Jedni wygrali, inni przegrali - to normalne. Normalne jest też, że ci, co przegrali, są rozgoryczeni. Ale ton prasy włoskiej (w każdym razie Corriere della Sera) nie jest dla nas miły. 

Najpierw Corriere pisze, że była to w istocie decyzja polityczna: „decyzja Europy, która dopiero co rozszerzyła się na Wschód”. Po drugie, zadecydowały o tym – zdaniem Corriere – manewry i intrygi Seppa Blattera z FIFA. Zdaniem tej gazety, Michel Platini i UEFA są całkiem podporządkowane FIFA. 
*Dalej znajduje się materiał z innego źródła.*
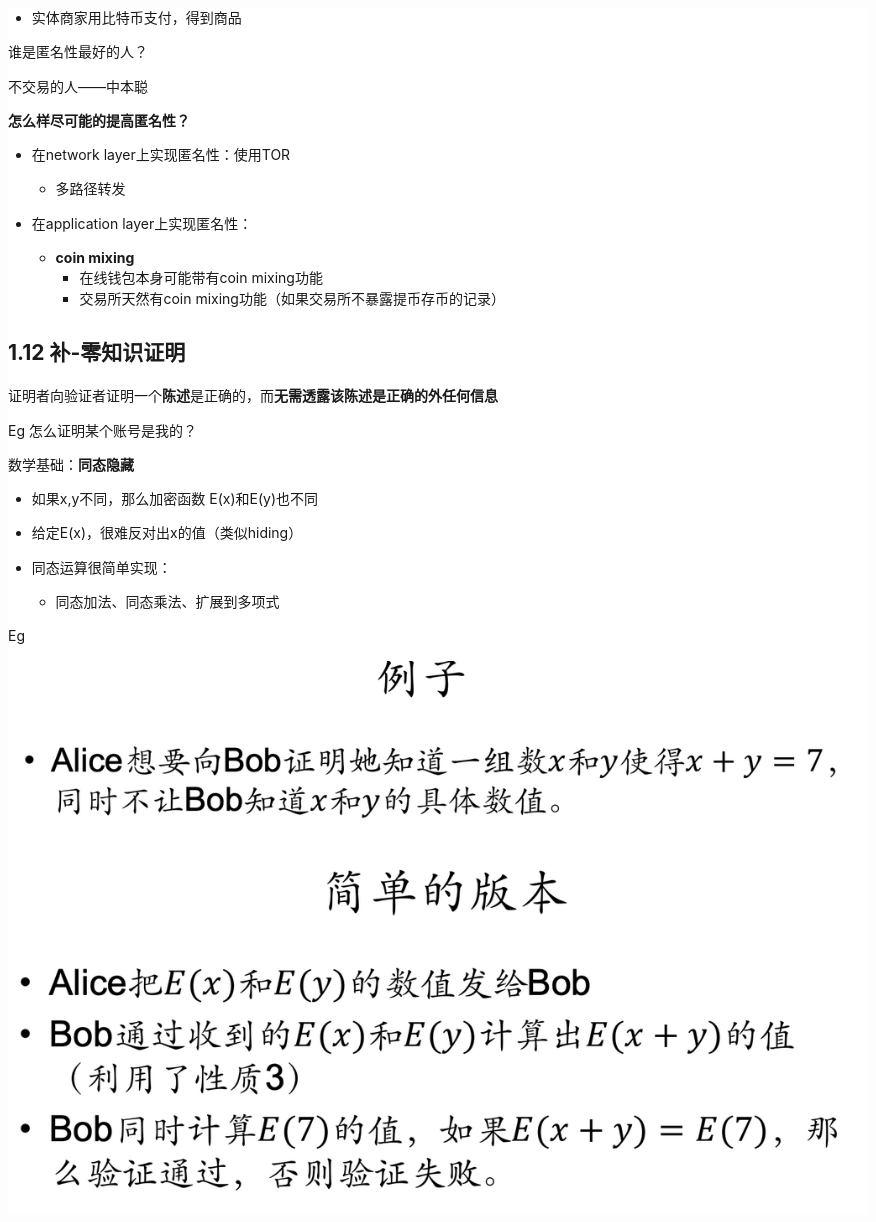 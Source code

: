 - 实体商家用比特币支付，得到商品

谁是匿名性最好的人？

不交易的人——中本聪

**怎么样尽可能的提高匿名性？**

- 在network layer上实现匿名性：使用TOR
  - 多路径转发

- 在application layer上实现匿名性：
  - **coin mixing**
    - 在线钱包本身可能带有coin mixing功能
    - 交易所天然有coin mixing功能（如果交易所不暴露提币存币的记录）

## **1.12 补-零知识证明**

证明者向验证者证明一个**陈述**是正确的，而**无需透露该陈述是正确的外任何信息**

Eg 怎么证明某个账号是我的？

数学基础：**同态隐藏**

- 如果x,y不同，那么加密函数 E(x)和E(y)也不同

- 给定E(x)，很难反对出x的值（类似hiding）

- 同态运算很简单实现：
  - 同态加法、同态乘法、扩展到多项式

Eg

![img](img/-166569023662413.png)

![img](img/-166569023662414.png)
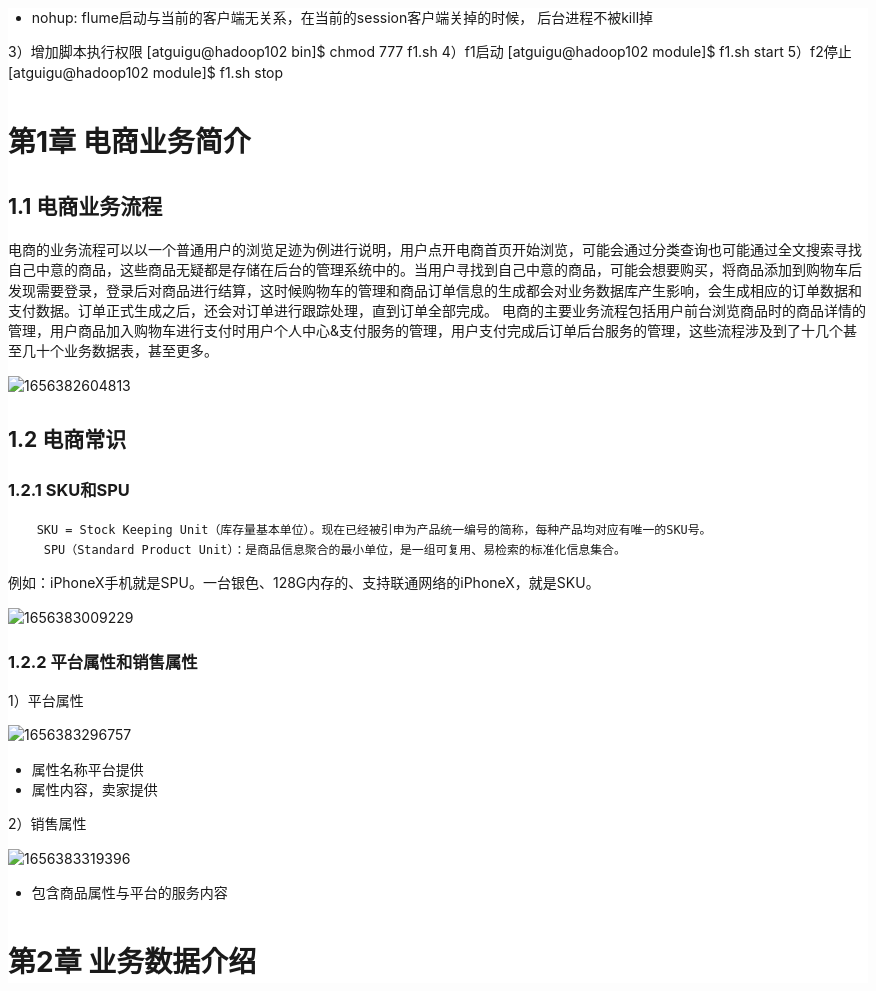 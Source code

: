 - nohup: flume启动与当前的客户端无关系，在当前的session客户端关掉的时候， 后台进程不被kill掉

3）增加脚本执行权限
[atguigu@hadoop102 bin]$ chmod 777 f1.sh
4）f1启动
[atguigu@hadoop102 module]$ f1.sh start
5）f2停止
[atguigu@hadoop102 module]$ f1.sh stop



# 第1章 电商业务简介

## 1.1 电商业务流程

​		电商的业务流程可以以一个普通用户的浏览足迹为例进行说明，用户点开电商首页开始浏览，可能会通过分类查询也可能通过全文搜索寻找自己中意的商品，这些商品无疑都是存储在后台的管理系统中的。
​		当用户寻找到自己中意的商品，可能会想要购买，将商品添加到购物车后发现需要登录，登录后对商品进行结算，这时候购物车的管理和商品订单信息的生成都会对业务数据库产生影响，会生成相应的订单数据和支付数据。
​		订单正式生成之后，还会对订单进行跟踪处理，直到订单全部完成。
​		电商的主要业务流程包括用户前台浏览商品时的商品详情的管理，用户商品加入购物车进行支付时用户个人中心&支付服务的管理，用户支付完成后订单后台服务的管理，这些流程涉及到了十几个甚至几十个业务数据表，甚至更多。

![1656382604813](https://gitee.com/chnpngwng/typora-image/raw/master/assets/note/1656382604813.png)

## 1.2 电商常识

### 1.2.1 SKU和SPU

 		SKU = Stock Keeping Unit（库存量基本单位）。现在已经被引申为产品统一编号的简称，每种产品均对应有唯一的SKU号。
 		 SPU（Standard Product Unit）：是商品信息聚合的最小单位，是一组可复用、易检索的标准化信息集合。
例如：iPhoneX手机就是SPU。一台银色、128G内存的、支持联通网络的iPhoneX，就是SKU。

![1656383009229](https://gitee.com/chnpngwng/typora-image/raw/master/assets/note/1656383009229.png)

### 1.2.2 平台属性和销售属性

1）平台属性

![1656383296757](https://gitee.com/chnpngwng/typora-image/raw/master/assets/note/1656383296757.png)

- 属性名称平台提供
- 属性内容，卖家提供

2）销售属性

![1656383319396](https://gitee.com/chnpngwng/typora-image/raw/master/assets/note/1656383319396.png)

- 包含商品属性与平台的服务内容

# 第2章 业务数据介绍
Nie mam pojęcia o wielkiej polityce piłkarskiej, której aktorami są FIFA i UEFA, Platini i Sepp, więc tylko relacjonuję to Państwu z obowiązku… no jakiego?, powiedzmy – blogerskiego. Bo częścią przygotowań do 2012 będą zapewne też działania z zakresu PR, a z kolei ich częścią – być może – będzie też jakaś dyplomacja, skierowana na tych, którzy są wczorajszą decyzją rozczarowani czy rozgoryczeni. Więc warto wiedzieć, o co im chodzi. 
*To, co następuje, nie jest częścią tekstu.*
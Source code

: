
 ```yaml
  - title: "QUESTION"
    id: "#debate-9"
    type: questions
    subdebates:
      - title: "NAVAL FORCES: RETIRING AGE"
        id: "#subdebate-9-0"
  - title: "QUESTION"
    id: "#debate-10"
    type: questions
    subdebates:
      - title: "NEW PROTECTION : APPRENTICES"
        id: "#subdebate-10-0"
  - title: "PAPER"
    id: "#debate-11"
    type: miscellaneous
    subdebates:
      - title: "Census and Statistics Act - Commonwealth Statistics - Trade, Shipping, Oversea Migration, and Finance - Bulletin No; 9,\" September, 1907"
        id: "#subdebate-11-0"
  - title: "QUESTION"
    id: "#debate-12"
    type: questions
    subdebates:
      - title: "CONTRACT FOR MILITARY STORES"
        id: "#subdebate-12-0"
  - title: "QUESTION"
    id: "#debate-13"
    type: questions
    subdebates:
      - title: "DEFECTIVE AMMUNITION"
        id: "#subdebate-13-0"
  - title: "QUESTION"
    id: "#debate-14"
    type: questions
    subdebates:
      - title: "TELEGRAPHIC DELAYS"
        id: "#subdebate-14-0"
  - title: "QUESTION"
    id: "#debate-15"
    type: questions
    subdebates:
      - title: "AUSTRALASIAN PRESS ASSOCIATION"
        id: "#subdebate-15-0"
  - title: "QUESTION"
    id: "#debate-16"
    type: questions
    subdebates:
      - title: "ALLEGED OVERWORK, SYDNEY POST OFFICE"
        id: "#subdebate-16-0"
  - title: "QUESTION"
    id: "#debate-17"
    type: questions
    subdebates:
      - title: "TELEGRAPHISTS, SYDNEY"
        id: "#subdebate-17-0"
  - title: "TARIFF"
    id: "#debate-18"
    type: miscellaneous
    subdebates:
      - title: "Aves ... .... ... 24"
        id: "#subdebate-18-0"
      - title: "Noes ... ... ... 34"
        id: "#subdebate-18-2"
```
Corriere dalej zauważa, że UEFA wybrało Polskę (i Ukrainę), nie bacząc na skandal korupcyjny w piłce nożnej, który zmusił rząd polski do zainstalowania komisarza w PZPN. Cytuję teraz dosłownie, nie wiedząc, czy to prawda: „Polonia Arka Gdynia spadła z ligi A do B, Gorny (tak w oryginale- przyp. WS) Liczna z A do C, Kszo Ostrowiec i Gornic Polkowice z B do C. I to nie z powodu wyników sportowych (wszystkie nazwy – jak w oryginale w Corriere – przyp. WS). Ale dla Seppa Blattera, wielkiego biurokraty futbolu światowego, to są oczywiście tylko detale” – konkluduje ironicznie Alberto Costa w Corriere. 

Oczywiście, gdy Włosi wytykają innym krajom przekręty w futbolu, to jest to trochę zabawne („a bit rich”, jakby powiedzieli w tym przypadku Anglicy). Można jednak zrozumieć rozgoryczenie dziecka, które właśnie dowiedziało się, że jednak nie dostanie zabawki, na którą liczyło.
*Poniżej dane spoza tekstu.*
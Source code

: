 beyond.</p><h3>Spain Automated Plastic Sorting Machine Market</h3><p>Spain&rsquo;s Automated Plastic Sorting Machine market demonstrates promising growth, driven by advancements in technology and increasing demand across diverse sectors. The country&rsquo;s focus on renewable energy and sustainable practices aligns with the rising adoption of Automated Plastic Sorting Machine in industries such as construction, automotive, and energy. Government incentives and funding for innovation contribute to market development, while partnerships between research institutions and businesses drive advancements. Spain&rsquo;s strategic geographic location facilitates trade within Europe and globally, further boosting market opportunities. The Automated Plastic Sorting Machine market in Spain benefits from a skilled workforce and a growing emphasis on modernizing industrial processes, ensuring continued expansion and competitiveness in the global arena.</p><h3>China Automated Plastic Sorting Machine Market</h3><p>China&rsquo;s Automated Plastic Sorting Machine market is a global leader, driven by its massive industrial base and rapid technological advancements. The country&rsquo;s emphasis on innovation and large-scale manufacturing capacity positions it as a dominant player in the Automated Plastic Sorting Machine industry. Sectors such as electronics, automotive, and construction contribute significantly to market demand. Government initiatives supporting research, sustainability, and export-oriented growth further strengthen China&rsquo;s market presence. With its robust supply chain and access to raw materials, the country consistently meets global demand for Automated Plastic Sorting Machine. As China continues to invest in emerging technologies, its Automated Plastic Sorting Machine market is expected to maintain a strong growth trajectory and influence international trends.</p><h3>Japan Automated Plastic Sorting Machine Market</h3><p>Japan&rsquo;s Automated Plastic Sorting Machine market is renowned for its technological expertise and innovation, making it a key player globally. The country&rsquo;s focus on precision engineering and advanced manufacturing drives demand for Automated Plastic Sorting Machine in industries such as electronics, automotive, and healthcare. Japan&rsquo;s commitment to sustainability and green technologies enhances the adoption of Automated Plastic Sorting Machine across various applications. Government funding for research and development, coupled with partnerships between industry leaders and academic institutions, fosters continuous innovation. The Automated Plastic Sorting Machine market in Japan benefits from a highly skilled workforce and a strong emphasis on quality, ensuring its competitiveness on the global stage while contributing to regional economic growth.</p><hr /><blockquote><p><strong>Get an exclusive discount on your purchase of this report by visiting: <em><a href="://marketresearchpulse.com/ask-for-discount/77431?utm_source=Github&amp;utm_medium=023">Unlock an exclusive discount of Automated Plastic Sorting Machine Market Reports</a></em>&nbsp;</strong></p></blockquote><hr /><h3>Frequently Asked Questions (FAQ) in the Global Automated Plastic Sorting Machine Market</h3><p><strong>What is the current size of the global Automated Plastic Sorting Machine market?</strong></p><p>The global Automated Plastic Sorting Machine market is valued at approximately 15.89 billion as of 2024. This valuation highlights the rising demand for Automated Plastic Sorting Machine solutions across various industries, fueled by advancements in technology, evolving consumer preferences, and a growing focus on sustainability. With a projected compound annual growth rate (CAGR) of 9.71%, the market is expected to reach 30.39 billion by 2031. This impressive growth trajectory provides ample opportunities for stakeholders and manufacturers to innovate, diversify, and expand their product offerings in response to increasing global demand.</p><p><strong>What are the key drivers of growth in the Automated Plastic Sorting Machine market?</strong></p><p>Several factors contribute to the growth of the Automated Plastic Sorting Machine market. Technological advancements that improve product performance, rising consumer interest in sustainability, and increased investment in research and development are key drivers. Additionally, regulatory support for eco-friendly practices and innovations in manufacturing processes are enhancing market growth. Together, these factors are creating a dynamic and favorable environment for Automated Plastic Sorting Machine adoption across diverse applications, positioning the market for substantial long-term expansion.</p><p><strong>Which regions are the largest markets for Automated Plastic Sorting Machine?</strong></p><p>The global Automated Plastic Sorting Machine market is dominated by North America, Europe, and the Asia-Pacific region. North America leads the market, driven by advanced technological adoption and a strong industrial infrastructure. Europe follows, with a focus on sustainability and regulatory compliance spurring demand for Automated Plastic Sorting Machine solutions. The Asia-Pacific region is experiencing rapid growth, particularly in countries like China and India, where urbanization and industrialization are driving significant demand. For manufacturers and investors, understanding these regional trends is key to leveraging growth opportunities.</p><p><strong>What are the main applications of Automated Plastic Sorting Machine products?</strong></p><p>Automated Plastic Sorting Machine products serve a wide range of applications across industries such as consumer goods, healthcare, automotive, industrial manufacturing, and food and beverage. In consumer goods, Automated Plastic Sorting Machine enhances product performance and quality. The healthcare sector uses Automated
Włosi jeszcze będą się trochę dąsać, ale to im szybko przejdzie – Polska jest tu ogromnie lubiana, a Polacy (zwłaszcza rodzaju żeńskiego) otaczani wielką sympatią. (Moze dlatego, ze pod tyloma wzgledami jestesmy tak podobni - o tym, innym razem). Więc w razie czego – nie przejmujmy się, ale skierujmy część naszej „charm offensive”, która niewątpliwie (i słusznie) zostanie niedługo podjęta, właśnie na Włochów.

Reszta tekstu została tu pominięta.